Untitled

On Thu, 9 Feb 2012 01:20:04 PM Matthew Dillon wrote:
>     This is the current design document for HAMMER2.  It lists every
> feature I intend to implement for HAMMER2.  Everything except the freemap
> and cluster protocols (which are both big ticket items) has been
> completely speced out.
>
>     There are many additional features verses the original document,
>     including hardlinks.
>
>     HAMMER2 is all I am working on this year so I expect to make good
>     progress, but it will probably still be July before we have anything
>     usable, and well into 2013 before the whole mess is implemented and
>     even later before the clustering is 100% stable.
>
>     However, I expect to be able to stabilize all non-cluster related
> features in fairly short order.  Even though HAMMER2 has a lot more
> features then HAMMER1 the actual design is simpler than HAMMER1, with
> virtually no edge cases to worry about (I spent 12+ months working edge
> cases out in HAMMER1's B-Tree, for example... that won't be an issue for
> HAMMER2 development).
>
>     The work is being done in the 'hammer2' branch off the main dragonfly
>     repo in appropriate subdirs.  Right now just vsrinivas and I but
>     hopefully enough will get fleshed out in a few months that other people
>     can help too.
>
>     Ok, here's what I have got.
>
>
> 			    HAMMER2 DESIGN DOCUMENT
>
> 			        Matthew Dillon
> 				 08-Feb-2012
> 			     >
>
> * These features have been speced in the media structures.
>
> * Implementation work has begun.
>
> * A working filesystem with some features implemented is expected by July
> 2012.
>
> * A fully functional filesystem with most (but not all) features is
> expected by the end of 2012.
>
> * All elements of the filesystem have been designed except for the freemap
>   (which isn't needed for initial work).  8MB per 2GB of filesystem
>   storage has been reserved for the freemap.  The design of the freemap
>   is expected to be completely speced by mid-year.
>
> * This is my only project this year.  I'm not going to be doing any major
>   kernel bug hunting this year.
>
> 				Feature List
>
> * Multiple roots (allowing snapshots to be mounted).  This is implemented
>   via the super-root concept.  When mounting a HAMMER2 filesystem you
> specify a device path and a directory name in the super-root.
>
> * HAMMER1 had PFS's.  HAMMER2 does not.  Instead, in HAMMER2 any directory
>   in the tree can be configured as a PFS, causing all elements recursively
>   underneath that directory to become a part of that PFS.
>
> * Writable snapshots.  Any subdirectory tree can be snapshotted.  Snapshots
>   show up in the super-root.  It is possible to snapshot a subdirectory
>   and then later snapshot a parent of that subdirectory... really there are
>   no limitations here.
>
> * Directory sub-hierarchy based quotas and space and inode usage tracking.
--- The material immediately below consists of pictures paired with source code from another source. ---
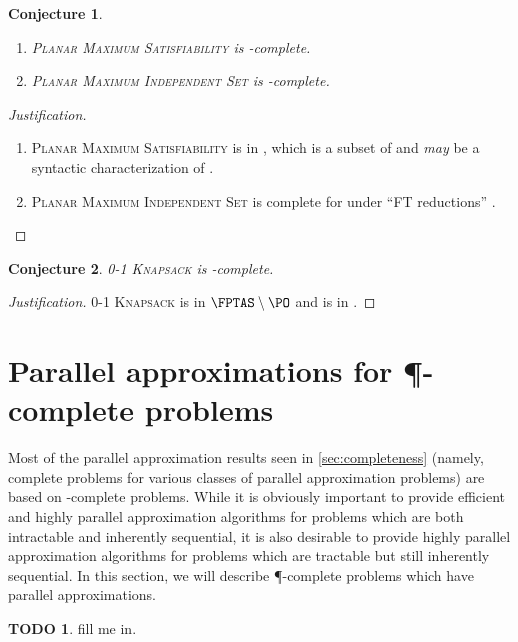 \documentclass[]{article}
\newtheorem{conjecture}{Conjecture}
\theoremstyle{definition} \newtheorem{definition}{Definition}
\theoremstyle{definition} \newtheorem{openquestion}{Open question}
\newtheorem{todo}{TODO}
\newenvironment{justification}{\begin{proof}[Justification]}{\end{proof}}
\begin{document}
\begin{conjecture}
  \mbox{}
  \begin{enumerate}
  \item \textsc{Planar Maximum Satisfiability} is \NCAS-complete.
  \item \textsc{Planar Maximum Independent Set} is \NCAS-complete.
  \end{enumerate}
\end{conjecture}
\begin{justification}
  \mbox{}
  \begin{enumerate}
  \item \textsc{Planar Maximum Satisfiability} is in \PMPSAT, which is a subset of \PTAS{} and \emph{may} be a syntactic characterization of \PTAS{} \cite{km96}.
  \item \textsc{Planar Maximum Independent Set} is complete for \PTAS{} under ``FT reductions'' \cite[Theorem~6]{bep06}.
  \end{enumerate}
\end{justification}

\begin{conjecture}
  \textsc{0-1 Knapsack} is \FNCAS-complete.
\end{conjecture}
\begin{justification}
  \textsc{0-1 Knapsack} is in $\FPTAS\setminus\PO$ \cite[Section~3.2]{ep10} and is in \FNCAS{} \cite[Theorem~2]{mayr88}.
\end{justification}

\section{Parallel approximations for \texorpdfstring{\P}{P}-complete problems}

Most of the parallel approximation results seen in \autoref{sec:completeness} (namely, complete problems for various classes of parallel approximation problems) are based on \NP-complete problems.
While it is obviously important to provide efficient and highly parallel approximation algorithms for problems which are both intractable and inherently sequential, it is also desirable to provide highly parallel approximation algorithms for problems which are tractable but still inherently sequential.
In this section, we will describe \P-complete problems which have parallel approximations.

\begin{todo}
  fill me in.
\end{todo}
\end{document}
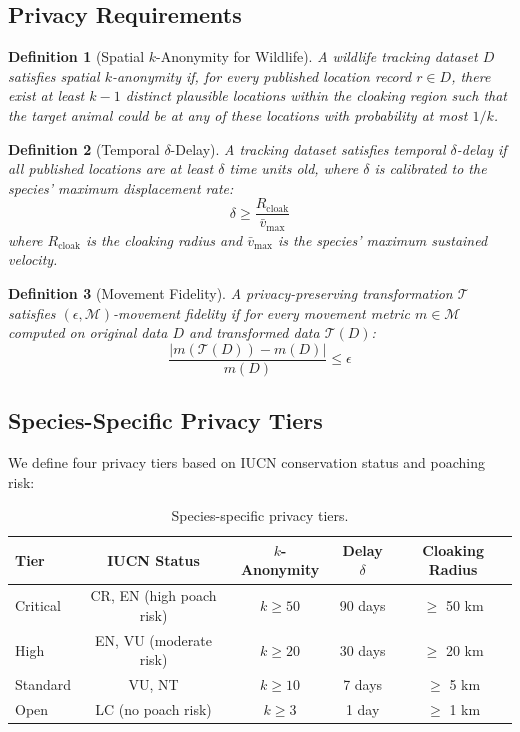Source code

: \documentclass[11pt,letterpaper]{article}
\newtheorem{definition}{Definition}[section]
\begin{document}
\subsection{Privacy Requirements}

\begin{definition}[Spatial $k$-Anonymity for Wildlife]
A wildlife tracking dataset $D$ satisfies spatial $k$-anonymity if, for every published location record $r \in D$, there exist at least $k-1$ distinct plausible locations within the cloaking region such that the target animal could be at any of these locations with probability at most $1/k$.
\end{definition}

\begin{definition}[Temporal $\delta$-Delay]
A tracking dataset satisfies temporal $\delta$-delay if all published locations are at least $\delta$ time units old, where $\delta$ is calibrated to the species' maximum displacement rate:
\begin{equation}
\delta \geq \frac{R_{\text{cloak}}}{\bar{v}_{\max}}
\end{equation}
where $R_{\text{cloak}}$ is the cloaking radius and $\bar{v}_{\max}$ is the species' maximum sustained velocity.
\end{definition}

\begin{definition}[Movement Fidelity]
A privacy-preserving transformation $\mathcal{T}$ satisfies $(\epsilon, \mathcal{M})$-movement fidelity if for every movement metric $m \in \mathcal{M}$ computed on original data $D$ and transformed data $\mathcal{T}(D)$:
\begin{equation}
\frac{|m(\mathcal{T}(D)) - m(D)|}{m(D)} \leq \epsilon
\end{equation}
\end{definition}

\subsection{Species-Specific Privacy Tiers}

We define four privacy tiers based on IUCN conservation status and poaching risk:

\begin{table}[htbp]
\centering
\caption{Species-specific privacy tiers.}
\label{tab:tiers}
\begin{tabular}{lcccc}
\toprule
\textbf{Tier} & \textbf{IUCN Status} & $k$\textbf{-Anonymity} & \textbf{Delay} $\delta$ & \textbf{Cloaking Radius} \\
\midrule
Critical & CR, EN (high poach risk) & $k \geq 50$ & 90 days & $\geq$ 50 km \\
High & EN, VU (moderate risk) & $k \geq 20$ & 30 days & $\geq$ 20 km \\
Standard & VU, NT & $k \geq 10$ & 7 days & $\geq$ 5 km \\
Open & LC (no poach risk) & $k \geq 3$ & 1 day & $\geq$ 1 km \\
\bottomrule
\end{tabular}
\end{table}
\end{document}
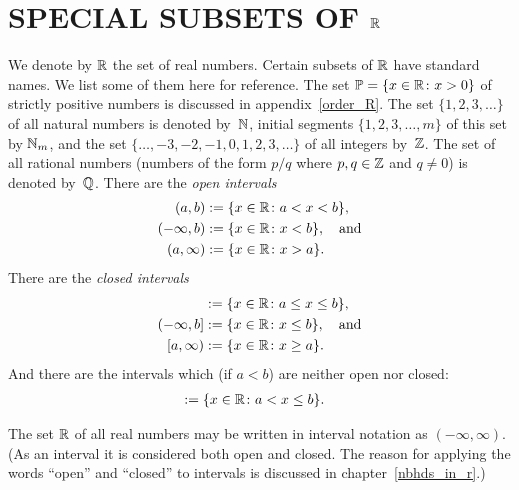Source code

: \chapter{SPECIAL SUBSETS OF $\mathbb{R}$}


We denote by
$\mathbb{R}$ the set of real numbers.  Certain subsets of $\mathbb{R}$ have standard names.  We list some of
them here for reference. The set
$\mathbb{P} = \{x \in \mathbb{R}\colon  x > 0\}$ of strictly positive numbers is discussed in
appendix~\ref{order_R}. The set $\{1,2,3,\dots\}$ of all
natural numbers is denoted by~$\mathbb{N}$, initial segments $\{1,2,3,\dots,m\}$ of this set by
$\mathbb{N}_m$, and the set $\{\dots,-3,-2,-1,0,1,2,3,\dots\}$ of all
integers by~$\mathbb{Z}$.  The set of all rational numbers (numbers of the form $p/q$ where $p,q \in
\mathbb{Z}$ and $q \ne 0$) is denoted
by~$\mathbb{Q}$. There are the \emph{open intervals}
\begin{align*}
            (a,b) &:= \{x \in \mathbb{R}\colon a < x < b\}, \\
      (-\infty,b) &:= \{x \in \mathbb{R}\colon x < b\},\quad\text{and} \\
      (a, \infty) &:= \{x \in \mathbb{R}\colon x > a\}.
\end{align*}
There are the \emph{closed intervals}
\begin{align*}
            [a,b] &:= \{x \in \R\colon a \le x \le b\}, \\
      (-\infty,b] &:= \{x \in \R\colon x \le b\}, \quad\text{and} \\
      [a, \infty) &:= \{x \in \R\colon x \ge a\}.
\end{align*}
And there are the intervals which (if $a < b$) are neither open nor closed:
\begin{align*}
            [a,b) &:= \{x \in \R\colon a \le x < b\} \quad\text{and} \\
            (a,b] &:= \{x \in \R\colon a < x \le b\}.
\end{align*}

The set $\mathbb{R}$ of all real numbers may be written in interval notation as $(-\infty, \infty)$.
(As an interval it is considered both open and closed.  The reason for applying the words
``open'' and  ``closed'' to intervals is discussed in chapter~\ref{nbhds_in_r}.)


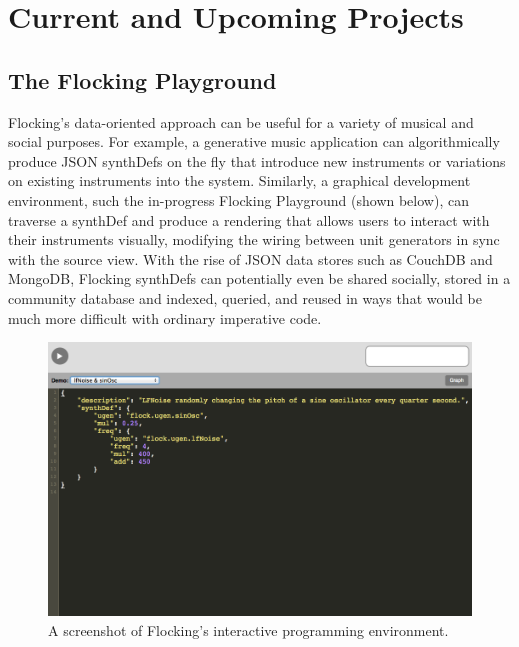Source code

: \documentclass{article}
\begin{document}
\section{Current and Upcoming Projects}

\subsection{The Flocking Playground}

Flocking's data-oriented approach can be useful for a variety of musical and social purposes. For example, a generative music application can algorithmically produce JSON synthDefs on the fly that introduce new instruments or variations on existing instruments into the system. Similarly, a graphical development environment, such the in-progress Flocking Playground (shown below), can traverse a synthDef and produce a rendering that allows users to interact with their instruments visually, modifying the wiring between unit generators in sync with the source view. With the rise of JSON data stores such as CouchDB and MongoDB, Flocking synthDefs can potentially even be shared socially, stored in a community database and indexed, queried, and reused in ways that would be much more difficult with ordinary imperative code.

\begin{figure}[h]
\centering
\includegraphics[width=0.9\columnwidth]{images/flocking-playground-source-view.png}
\caption{ A screenshot of Flocking's interactive programming environment.\label{fig:playground}}
\end{figure}
\end{document}
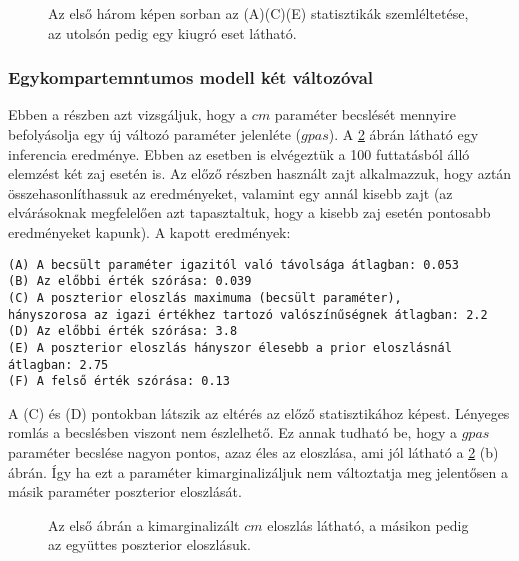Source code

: \begin{figure}
	\hfill
	\hfill
	\hfill
	\vfill
	\hfill
	\caption[Egykompartmentum, fehér zaj, egy paraméter statisztika]{Az első három képen sorban az (A)(C)(E) statisztikák szemléltetése, az utolsón pedig egy kiugró eset látható.}%
	\label{fig:wn1-stat}
\end{figure}



\FloatBarrier
\subsubsection{Egykompartemntumos modell két változóval}
Ebben a részben azt vizsgáljuk, hogy a $cm$ paraméter becslését mennyire befolyásolja egy új változó paraméter jelenléte ($gpas$).
A \ref{fig:wn2} ábrán látható egy inferencia eredménye. Ebben az esetben is elvégeztük a 100 futtatásból álló elemzést két zaj esetén is. Az előző részben használt zajt alkalmazzuk, hogy aztán összehasonlíthassuk az eredményeket, valamint egy annál kisebb zajt (az elvárásoknak megfelelően azt tapasztaltuk, hogy a kisebb zaj esetén pontosabb eredményeket kapunk). A kapott eredmények:
\begin{verbatim}
(A) A becsült paraméter igazitól való távolsága átlagban: 0.053
(B) Az előbbi érték szórása: 0.039
(C) A poszterior eloszlás maximuma (becsült paraméter), 
hányszorosa az igazi értékhez tartozó valószínűségnek átlagban: 2.2
(D) Az előbbi érték szórása: 3.8
(E) A poszterior eloszlás hányszor élesebb a prior eloszlásnál átlagban: 2.75
(F) A felső érték szórása: 0.13
\end{verbatim}
A (C) és (D) pontokban látszik az eltérés az előző statisztikához képest. Lényeges romlás a becslésben viszont nem észlelhető. Ez annak tudható be, hogy a $gpas$ paraméter becslése nagyon pontos, azaz éles az eloszlása, ami jól látható a \ref{fig:wn2} (b) ábrán. Így ha ezt a paraméter kimarginalizáljuk nem változtatja meg jelentősen a másik paraméter poszterior eloszlását.

\begin{figure}
	\hfill
	\hfill
	\hfill
	\caption[Egykompartmentumos, fehér zaj, két paraméteres becslés]{Az első ábrán a kimarginalizált $cm$ eloszlás látható, a másikon pedig az együttes poszterior eloszlásuk. }%
	\label{fig:wn2}
\end{figure}

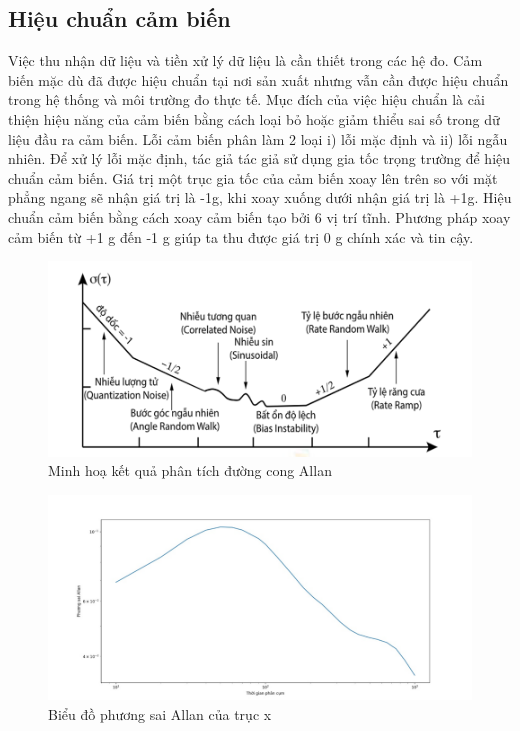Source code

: \subsection{Hiệu chuẩn cảm biến}
Việc thu nhận dữ liệu và tiền xử lý dữ liệu là cần thiết trong các hệ đo. Cảm biến mặc dù đã được hiệu chuẩn tại nơi sản xuất nhưng vẫn cần được hiệu chuẩn trong hệ thống và môi trường đo thực tế. Mục đích của việc hiệu chuẩn là cải thiện hiệu năng của cảm biến bằng cách loại bỏ hoặc giảm thiểu sai số trong dữ liệu đầu ra cảm biến. Lỗi cảm biến phân làm 2 loại i) lỗi mặc định và ii) lỗi ngẫu nhiên. Để xử lý lỗi mặc định, tác giả tác giả sử dụng gia tốc trọng trường để hiệu chuẩn cảm biến. Giá trị một trục gia tốc của cảm biến xoay lên trên so với mặt phẳng ngang sẽ nhận giá trị là -1g, khi xoay xuống dưới nhận giá trị là +1g. Hiệu chuẩn cảm biến bằng cách xoay cảm biến tạo bởi 6 vị trí tĩnh. Phương pháp xoay cảm biến từ +1 g đến -1 g giúp ta thu được giá trị 0 g chính xác và tin cậy.
\begin{figure}[!]
		\centering
 		\includegraphics[width=1\textwidth]{images/allan.png}
		\caption{Minh hoạ kết quả phân tích đường cong Allan}
		\label{allan}
\end{figure}

\begin{figure}[!]
		\centering
 		\includegraphics[width=1\textwidth]{images/allan_real.png}
		\caption{Biểu đồ phương sai Allan của trục x}
		\label{allan_real}
\end{figure}

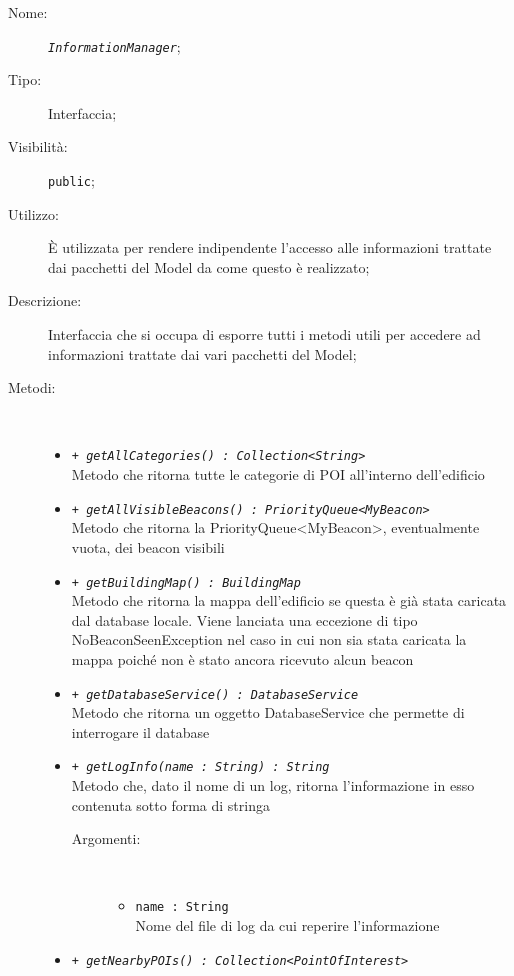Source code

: \documentclass[../DefinizioneDiProdotto.tex]{subfiles}
\begin{document}
    \begin{description}
\item[Nome:] \texttt{\textit{InformationManager}};
\item[Tipo:] Interfaccia;
\item[Visibilità:] \texttt{public};
\item[Utilizzo:] È utilizzata per rendere indipendente l'accesso alle informazioni trattate dai pacchetti del Model da come questo è realizzato;
\item[Descrizione:] Interfaccia che si occupa di esporre tutti i metodi utili per accedere ad informazioni trattate dai vari pacchetti del Model;
\item[Metodi:] \
\begin{itemize}
\item \texttt{+ \textit{getAllCategories() : Collection<String>}}\\
Metodo che ritorna tutte le categorie di POI all'interno dell'edificio
 \item \texttt{+ \textit{getAllVisibleBeacons() : PriorityQueue<MyBeacon>}}\\
Metodo che ritorna la PriorityQueue<MyBeacon>, eventualmente vuota, dei beacon visibili
 \item \texttt{+ \textit{getBuildingMap() : BuildingMap}}\\
Metodo che ritorna la mappa dell'edificio se questa è già stata caricata dal database locale. Viene lanciata una eccezione di tipo NoBeaconSeenException nel caso in cui non sia stata caricata la mappa poiché non è stato ancora ricevuto alcun beacon
 \item \texttt{+ \textit{getDatabaseService() : DatabaseService}}\\
Metodo che ritorna un oggetto DatabaseService che permette di interrogare il database
 \item \texttt{+ \textit{getLogInfo(name : String) : String}}\\
Metodo che, dato il nome di un log, ritorna l'informazione in esso contenuta sotto forma di stringa
 \begin{description}
\item[Argomenti:] \
\begin{itemize}
\item \texttt{name : String}\\
Nome del file di log da cui reperire l'informazione\end{itemize}
\end{description}
\item \texttt{+ \textit{getNearbyPOIs() : Collection<PointOfInterest>}}\\

\end{itemize}
\end{description}
\end{document}
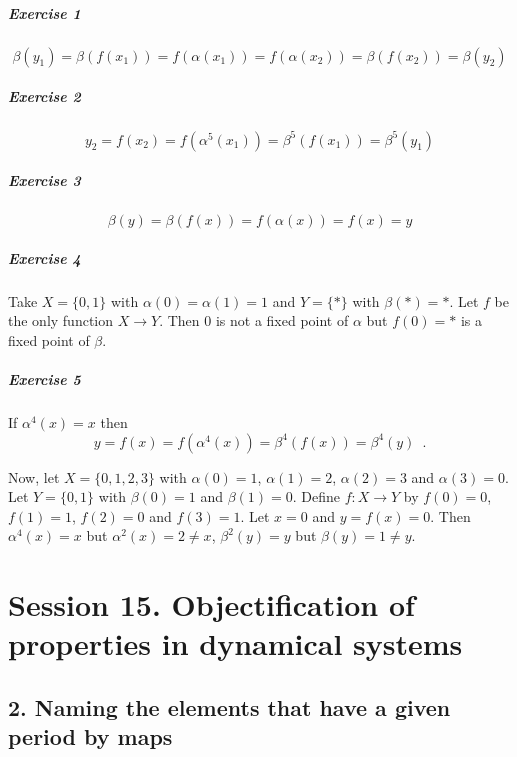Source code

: \documentclass{report}
\begin{document}
    \paragraph{Exercise 1}
    \[ \beta(y_1) = \beta(f(x_1)) = f(\alpha(x_1)) = f(\alpha(x_2)) = \beta(f(x_2)) = \beta(y_2) \]

    \paragraph{Exercise 2}
    \[ y_2 = f(x_2) = f(\alpha^5(x_1)) = \beta^5(f(x_1)) = \beta^5(y_1) \]

    \paragraph{Exercise 3}
    \[ \beta(y) = \beta(f(x)) = f(\alpha(x)) = f(x) = y \]

    \paragraph{Exercise 4}
    Take $X = \{ 0,1 \}$ with $\alpha(0) = \alpha(1) = 1$ and $Y = \{ * \}$ with $\beta(*) = *$.
    Let $f$ be the only function $X \rightarrow Y$. Then 0 is not a fixed point of $\alpha$
    but $f(0) = *$ is a fixed point of $\beta$.

    \paragraph{Exercise 5}
    If $\alpha^4(x) = x$ then
    \[ y = f(x) = f(\alpha^4(x)) = \beta^4(f(x)) = \beta^4(y) \enspace . \]

    Now, let $X = \{ 0, 1, 2, 3 \}$ with $\alpha(0) = 1$, $\alpha(1) = 2$, $\alpha(2) = 3$ and $\alpha(3) = 0$.
    Let $Y = \{ 0,1 \}$ with $\beta(0) = 1$ and $\beta(1) = 0$. Define $f : X \rightarrow Y$ by $f(0) = 0$,
    $f(1) = 1$, $f(2) = 0$ and $f(3) = 1$. Let $x = 0$ and $y = f(x) = 0$. Then $\alpha^4(x) = x$ but
    $\alpha^2(x) = 2 \neq x$, $\beta^2(y) = y$ but $\beta(y) = 1 \neq y$.

    \chapter{Session 15. Objectification of properties in dynamical systems}
    \section{2. Naming the elements that have a given period by maps}
\end{document}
>   Any directory sub-tree, whether at a mount point or not, tracks aggregate
>   inode use and data space use.  This is stored in the directory inode all
>   the way up the chain.
>
> * Incremental queueless mirroring / mirroring-streams.  Because HAMMER2 is
>   block-oriented and copy-on-write each blockref tracks both direct
>   modifications to the referenced data via (modify_tid) and indirect
>   modifications to the referenced data or any sub-tree via (mirror_tid).
>   This makes it possible to do an incremental scan of meta-data that covers
>   only changes made since the mirror_tid recorded in a prior-run.
>
>   This feature is also intended to be used to locate recently allocated
>   blocks and thus be able to fixup the freemap after a crash.
>
>   HAMMER2 mirroring works a bit differently than HAMMER1 mirroring in
>   that HAMMER2 does not keep track of 'deleted' records.  Instead any
>   recursion by the mirroring code which finds that (modify_tid) has
>   been updated must also send the direct block table or indirect block
>   table state it winds up recursing through so the target can check
>   similar key ranges and locate elements to be deleted.  This can be
>   avoided if the mirroring stream is mostly caught up in that very recent
>   deletions will be cached in memory and can be queried, allowing shorter
>   record deletions to be passed in the stream instead.
>
> * Will support multiple compression algorithms configured on subdirectory
>   tree basis and on a file basis.  Up to 64K block compression will be
> used. Only compression ratios near powers of 2 that are at least 2:1 (e.g.
> 2:1, 4:1, 8:1, etc) will work in this scheme because physical block
> allocations in HAMMER2 are always power-of-2.
>
>   Compression algorithm #0 will mean no compression and no zero-checking.
>   Compression algorithm #1 will mean zero-checking but no other
> compression. Real compression will be supported starting with algorithm 2.
>
> * Zero detection on write (writing all-zeros), which requires the data
>   buffer to be scanned, will be supported as compression algorithm #1.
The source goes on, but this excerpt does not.